Translate

Sabtu, Desember 31, 2011

DEGRADASI CITARUM DAN ANCAMAN PENURUNAN KUALITAS KEHIDUPAN DI JAWA BARAT

Oleh:
Tonny Firman Kurniawan
Iqbal Febriano
Ahmad Heryawan


Sungai Citarum selain merupakan sungai terbesar dan terpanjang di wilayah Jawa Barat, juga merupakan sungai terpenting bagi kehidupan masyarakat wilayah tersebut. Sebuah studi Bank Dunia menyebutkan sekitar 28 juta orang di Jawa Barat secara langsung tergantung pada sungai ini. Wilayah-wilayah pertanian di Purwakarta, Cikampek, Karawang sebagian besarnya masih memanfaatkan aliran sungai Citarum untuk mengairi areal persawahan. Selain itu sungai ini juga menjadi sumber air minum bagi wilayah Bandung, Cimahi, Purwakarta, Karawang, Bekasi, bahkan DKI Jakarta. Tiga waduk (Saguling, Cirata, dan Jatiluhur) dan sekitar 500 pabrik yang berdiri di sepanjang DAS Citarum merupakan sebuah cerminan tingginya nilai ekonomi sungai Citarum.

Sebagaimana dengan kawasan lain yang memiliki sifat open access, Citarum pun tidak luput dari perilaku free rider. Sungai yang bersih dan indah merupakan dambaan setiap orang, namun hanya sedikit orang yang peduli untuk menjaga kebersihan dan keindahan sungai. Perilaku ini muncul umumnya karena anggapan bahwa sumberdaya air merupakan sesuatu yang gratis. Sebuah penelitian yang dilakukan BPLHD Jawa Barat menyebutkan bahwa 70 % pencemaran Citarum berasal dari limbah rumah tangga, 16 % dari Industri, 2% dari pertanian dan sisanya (12%) berasal dari peternakan.

Meskipun industri hanya menyumbang 16% volume limbah yang mencemari Citarum, kadar (kualitas) pencemarannya tergolong berat, sehingga air Citarum sekarang sudah masuk kategori IV (sangat tidak layak minum) akibat tingginya kadar logam berat seperti timbal, seng dan tembaga. Tingginya limbah buangan yang mencemari Citarum merupakan bentuk ekternalitas negative dari aktivitas ekonomi di sepanjang DAS Citarum. Eksternalitas merupakan bentuk kegagalan pasar (market failure) yang paling umum ditemukan pada kawasan akses terbuka seperti DAS Citarum.

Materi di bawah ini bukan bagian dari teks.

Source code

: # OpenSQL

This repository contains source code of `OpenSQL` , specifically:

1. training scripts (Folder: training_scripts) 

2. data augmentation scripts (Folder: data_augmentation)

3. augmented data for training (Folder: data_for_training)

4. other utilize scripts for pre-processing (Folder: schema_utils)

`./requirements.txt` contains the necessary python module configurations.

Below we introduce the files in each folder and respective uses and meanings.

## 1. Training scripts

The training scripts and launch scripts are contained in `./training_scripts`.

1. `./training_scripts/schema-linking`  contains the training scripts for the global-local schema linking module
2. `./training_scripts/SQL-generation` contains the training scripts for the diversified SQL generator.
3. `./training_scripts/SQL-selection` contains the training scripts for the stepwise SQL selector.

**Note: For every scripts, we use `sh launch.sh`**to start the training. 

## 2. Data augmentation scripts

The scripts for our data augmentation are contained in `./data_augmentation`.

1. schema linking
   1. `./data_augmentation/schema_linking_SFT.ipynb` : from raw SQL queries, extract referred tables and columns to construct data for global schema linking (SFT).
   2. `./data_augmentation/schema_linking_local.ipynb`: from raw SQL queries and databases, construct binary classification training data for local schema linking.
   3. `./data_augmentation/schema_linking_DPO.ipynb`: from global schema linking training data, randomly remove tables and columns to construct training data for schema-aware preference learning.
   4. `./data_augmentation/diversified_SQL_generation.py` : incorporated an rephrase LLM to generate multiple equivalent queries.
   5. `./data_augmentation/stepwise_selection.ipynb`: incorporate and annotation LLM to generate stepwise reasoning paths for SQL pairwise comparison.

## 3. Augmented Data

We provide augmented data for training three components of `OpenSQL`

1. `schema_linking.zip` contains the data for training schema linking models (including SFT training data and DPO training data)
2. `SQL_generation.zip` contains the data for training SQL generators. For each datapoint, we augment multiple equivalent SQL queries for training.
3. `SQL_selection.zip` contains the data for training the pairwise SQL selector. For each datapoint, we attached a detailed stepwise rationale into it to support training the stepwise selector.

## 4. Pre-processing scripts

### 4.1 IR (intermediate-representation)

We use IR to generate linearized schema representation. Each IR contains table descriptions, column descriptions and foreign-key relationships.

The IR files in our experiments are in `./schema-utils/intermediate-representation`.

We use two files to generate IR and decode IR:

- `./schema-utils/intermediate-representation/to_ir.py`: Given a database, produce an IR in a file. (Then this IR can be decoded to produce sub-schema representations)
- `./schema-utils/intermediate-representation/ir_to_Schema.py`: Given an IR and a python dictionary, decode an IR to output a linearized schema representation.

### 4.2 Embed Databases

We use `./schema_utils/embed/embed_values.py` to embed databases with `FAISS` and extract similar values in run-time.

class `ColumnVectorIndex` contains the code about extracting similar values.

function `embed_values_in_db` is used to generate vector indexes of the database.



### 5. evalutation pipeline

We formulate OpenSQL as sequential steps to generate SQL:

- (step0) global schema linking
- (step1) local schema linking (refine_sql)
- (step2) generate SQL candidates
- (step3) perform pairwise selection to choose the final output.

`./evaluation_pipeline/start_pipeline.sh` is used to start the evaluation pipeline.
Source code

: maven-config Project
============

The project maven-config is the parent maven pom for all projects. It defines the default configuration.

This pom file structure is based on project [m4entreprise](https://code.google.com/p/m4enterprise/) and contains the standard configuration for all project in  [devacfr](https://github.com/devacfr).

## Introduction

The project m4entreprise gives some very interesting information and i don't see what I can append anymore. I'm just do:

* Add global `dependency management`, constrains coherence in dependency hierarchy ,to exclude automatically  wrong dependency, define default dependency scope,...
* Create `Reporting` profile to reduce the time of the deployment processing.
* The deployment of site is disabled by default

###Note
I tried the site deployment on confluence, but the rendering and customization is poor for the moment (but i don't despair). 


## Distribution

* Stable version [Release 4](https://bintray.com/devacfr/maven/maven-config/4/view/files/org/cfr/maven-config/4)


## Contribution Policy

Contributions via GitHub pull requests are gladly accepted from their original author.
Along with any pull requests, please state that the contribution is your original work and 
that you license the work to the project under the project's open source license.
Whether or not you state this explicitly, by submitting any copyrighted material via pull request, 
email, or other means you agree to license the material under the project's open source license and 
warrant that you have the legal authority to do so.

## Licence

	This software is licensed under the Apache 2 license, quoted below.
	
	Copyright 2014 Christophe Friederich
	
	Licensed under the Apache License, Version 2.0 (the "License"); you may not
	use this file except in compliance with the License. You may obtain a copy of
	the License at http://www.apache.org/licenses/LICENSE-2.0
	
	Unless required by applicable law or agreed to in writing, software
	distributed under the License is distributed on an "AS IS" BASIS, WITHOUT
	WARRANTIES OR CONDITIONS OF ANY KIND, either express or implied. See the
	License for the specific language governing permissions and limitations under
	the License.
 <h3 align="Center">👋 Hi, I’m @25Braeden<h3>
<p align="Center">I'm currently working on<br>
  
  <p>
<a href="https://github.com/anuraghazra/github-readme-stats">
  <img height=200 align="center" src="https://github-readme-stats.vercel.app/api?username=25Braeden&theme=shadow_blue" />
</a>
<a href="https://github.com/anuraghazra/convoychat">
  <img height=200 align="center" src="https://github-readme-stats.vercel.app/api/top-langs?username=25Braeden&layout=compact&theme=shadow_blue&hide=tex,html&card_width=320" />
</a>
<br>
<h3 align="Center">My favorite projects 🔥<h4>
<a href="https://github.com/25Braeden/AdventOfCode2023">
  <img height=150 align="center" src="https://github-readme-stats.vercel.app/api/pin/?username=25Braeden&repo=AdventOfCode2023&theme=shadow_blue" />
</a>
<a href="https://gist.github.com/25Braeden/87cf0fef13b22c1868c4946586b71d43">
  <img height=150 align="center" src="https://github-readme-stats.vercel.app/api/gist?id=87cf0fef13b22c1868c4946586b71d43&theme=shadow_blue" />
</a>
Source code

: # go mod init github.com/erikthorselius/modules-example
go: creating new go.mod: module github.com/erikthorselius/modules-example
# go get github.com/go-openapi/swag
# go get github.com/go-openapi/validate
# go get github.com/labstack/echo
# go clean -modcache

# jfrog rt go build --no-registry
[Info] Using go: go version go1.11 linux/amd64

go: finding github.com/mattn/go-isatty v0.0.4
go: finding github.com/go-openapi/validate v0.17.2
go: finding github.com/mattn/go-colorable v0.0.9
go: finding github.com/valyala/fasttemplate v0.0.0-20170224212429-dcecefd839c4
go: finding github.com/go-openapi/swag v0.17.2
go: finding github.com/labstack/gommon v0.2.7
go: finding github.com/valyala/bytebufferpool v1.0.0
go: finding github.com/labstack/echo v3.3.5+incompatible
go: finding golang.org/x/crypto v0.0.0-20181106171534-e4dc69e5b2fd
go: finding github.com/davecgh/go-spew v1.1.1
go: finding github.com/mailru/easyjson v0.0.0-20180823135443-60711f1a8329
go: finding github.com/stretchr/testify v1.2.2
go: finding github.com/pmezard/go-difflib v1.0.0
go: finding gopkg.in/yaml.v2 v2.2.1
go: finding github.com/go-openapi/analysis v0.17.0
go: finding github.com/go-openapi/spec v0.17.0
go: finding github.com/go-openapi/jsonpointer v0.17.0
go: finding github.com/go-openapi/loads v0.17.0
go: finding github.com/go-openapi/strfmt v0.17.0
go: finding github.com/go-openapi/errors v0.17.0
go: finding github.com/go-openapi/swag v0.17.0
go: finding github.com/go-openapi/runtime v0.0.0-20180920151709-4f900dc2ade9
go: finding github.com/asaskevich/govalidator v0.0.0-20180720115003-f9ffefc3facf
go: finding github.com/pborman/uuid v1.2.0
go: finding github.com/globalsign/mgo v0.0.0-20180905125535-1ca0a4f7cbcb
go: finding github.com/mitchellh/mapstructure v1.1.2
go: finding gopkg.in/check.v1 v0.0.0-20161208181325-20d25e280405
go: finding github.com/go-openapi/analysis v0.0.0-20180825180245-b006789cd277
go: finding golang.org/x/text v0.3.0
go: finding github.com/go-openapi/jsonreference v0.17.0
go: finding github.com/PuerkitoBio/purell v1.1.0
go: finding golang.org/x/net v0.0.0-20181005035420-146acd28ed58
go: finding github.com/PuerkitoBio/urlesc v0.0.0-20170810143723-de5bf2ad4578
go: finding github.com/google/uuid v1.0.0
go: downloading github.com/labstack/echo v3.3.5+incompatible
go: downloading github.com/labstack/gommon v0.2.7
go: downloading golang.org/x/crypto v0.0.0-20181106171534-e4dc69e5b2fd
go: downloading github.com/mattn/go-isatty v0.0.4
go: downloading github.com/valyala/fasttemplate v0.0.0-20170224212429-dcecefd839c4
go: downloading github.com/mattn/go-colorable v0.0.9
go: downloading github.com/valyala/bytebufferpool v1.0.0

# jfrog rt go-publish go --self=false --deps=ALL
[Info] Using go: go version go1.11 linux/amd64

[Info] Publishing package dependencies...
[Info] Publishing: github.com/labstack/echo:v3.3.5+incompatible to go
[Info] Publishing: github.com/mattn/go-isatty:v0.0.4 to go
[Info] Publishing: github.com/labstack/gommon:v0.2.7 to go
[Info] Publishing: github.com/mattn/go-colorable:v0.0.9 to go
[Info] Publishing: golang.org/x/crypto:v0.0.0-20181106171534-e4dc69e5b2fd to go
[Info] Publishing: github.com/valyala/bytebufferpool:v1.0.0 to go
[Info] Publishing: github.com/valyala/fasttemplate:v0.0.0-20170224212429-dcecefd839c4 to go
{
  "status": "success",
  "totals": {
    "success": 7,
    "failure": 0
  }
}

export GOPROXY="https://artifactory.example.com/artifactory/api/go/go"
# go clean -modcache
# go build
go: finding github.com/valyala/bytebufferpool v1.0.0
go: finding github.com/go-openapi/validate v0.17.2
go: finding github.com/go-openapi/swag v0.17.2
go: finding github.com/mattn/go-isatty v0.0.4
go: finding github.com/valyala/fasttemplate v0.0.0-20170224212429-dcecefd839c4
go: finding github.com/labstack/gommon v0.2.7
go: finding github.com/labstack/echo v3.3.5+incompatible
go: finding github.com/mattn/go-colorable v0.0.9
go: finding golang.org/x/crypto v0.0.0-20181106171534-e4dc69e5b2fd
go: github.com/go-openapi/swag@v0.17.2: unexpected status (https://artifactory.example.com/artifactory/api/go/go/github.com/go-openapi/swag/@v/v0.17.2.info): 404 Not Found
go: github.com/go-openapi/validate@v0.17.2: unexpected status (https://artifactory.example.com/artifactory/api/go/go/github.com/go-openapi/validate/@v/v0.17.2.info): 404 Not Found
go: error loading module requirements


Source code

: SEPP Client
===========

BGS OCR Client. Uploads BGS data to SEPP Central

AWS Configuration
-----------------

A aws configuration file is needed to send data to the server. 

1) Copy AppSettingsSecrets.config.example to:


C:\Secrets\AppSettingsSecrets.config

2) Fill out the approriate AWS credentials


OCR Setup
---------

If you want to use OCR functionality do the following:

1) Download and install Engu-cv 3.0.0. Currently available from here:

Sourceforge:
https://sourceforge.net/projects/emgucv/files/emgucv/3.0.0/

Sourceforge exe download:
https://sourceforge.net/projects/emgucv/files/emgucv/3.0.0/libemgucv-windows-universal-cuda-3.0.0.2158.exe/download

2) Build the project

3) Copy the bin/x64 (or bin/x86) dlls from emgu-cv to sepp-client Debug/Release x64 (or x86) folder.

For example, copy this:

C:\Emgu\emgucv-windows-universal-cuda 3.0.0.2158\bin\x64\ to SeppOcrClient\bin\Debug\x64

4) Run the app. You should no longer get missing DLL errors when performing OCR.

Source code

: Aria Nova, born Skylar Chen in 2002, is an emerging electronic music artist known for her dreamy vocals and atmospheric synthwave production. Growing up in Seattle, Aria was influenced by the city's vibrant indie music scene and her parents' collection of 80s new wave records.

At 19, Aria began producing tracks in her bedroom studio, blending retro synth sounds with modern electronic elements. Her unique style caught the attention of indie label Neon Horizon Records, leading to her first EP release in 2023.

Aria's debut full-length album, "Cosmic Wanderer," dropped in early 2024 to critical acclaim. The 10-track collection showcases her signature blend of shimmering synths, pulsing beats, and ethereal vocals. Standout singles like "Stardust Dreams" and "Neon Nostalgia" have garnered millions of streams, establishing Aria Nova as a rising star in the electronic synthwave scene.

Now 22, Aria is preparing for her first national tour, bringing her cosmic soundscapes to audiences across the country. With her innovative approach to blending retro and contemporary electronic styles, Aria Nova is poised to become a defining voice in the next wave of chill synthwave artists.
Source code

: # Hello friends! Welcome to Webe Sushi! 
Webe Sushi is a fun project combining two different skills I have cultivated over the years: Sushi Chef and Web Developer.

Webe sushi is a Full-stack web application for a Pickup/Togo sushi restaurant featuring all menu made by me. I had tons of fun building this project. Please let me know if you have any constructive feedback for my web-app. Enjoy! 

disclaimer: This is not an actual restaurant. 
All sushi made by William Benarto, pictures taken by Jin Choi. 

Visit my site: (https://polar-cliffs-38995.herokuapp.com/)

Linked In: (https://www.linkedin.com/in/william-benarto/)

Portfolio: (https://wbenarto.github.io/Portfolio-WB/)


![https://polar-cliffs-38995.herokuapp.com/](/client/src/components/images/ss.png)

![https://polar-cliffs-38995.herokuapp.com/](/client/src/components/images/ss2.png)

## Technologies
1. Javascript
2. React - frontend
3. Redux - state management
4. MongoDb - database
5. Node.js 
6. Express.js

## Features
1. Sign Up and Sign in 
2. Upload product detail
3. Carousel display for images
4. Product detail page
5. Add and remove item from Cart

Ketidakjelasan property right DAS Citarum menyebabkan jumlah polusi yang dihasilkan melebihi jumlah optimum.

Pencemaran Citarum dalam jumlah yang melebihi carrying capacity nya dapat ditelusur hingga ke tahun 1986, ketika industri-industri mulai tumbuh di sepanjang DAS Citarum. Pada tahun tersebut, mazhab developmentalisme masih kental mewarnai kebijakan pembangunan di Indonesia. Dengan menempatkan manusia sebagai sentral dan alam beserta sumberdayanya sebagai objek yang bisa dieksploitasi tanpa batas, pembangunan di Indonesia pada masa itu hanya bertujuan untuk mengejar nilai PDB yang menjadi satu-satunya tolak ukur keberhasilan pembangunan.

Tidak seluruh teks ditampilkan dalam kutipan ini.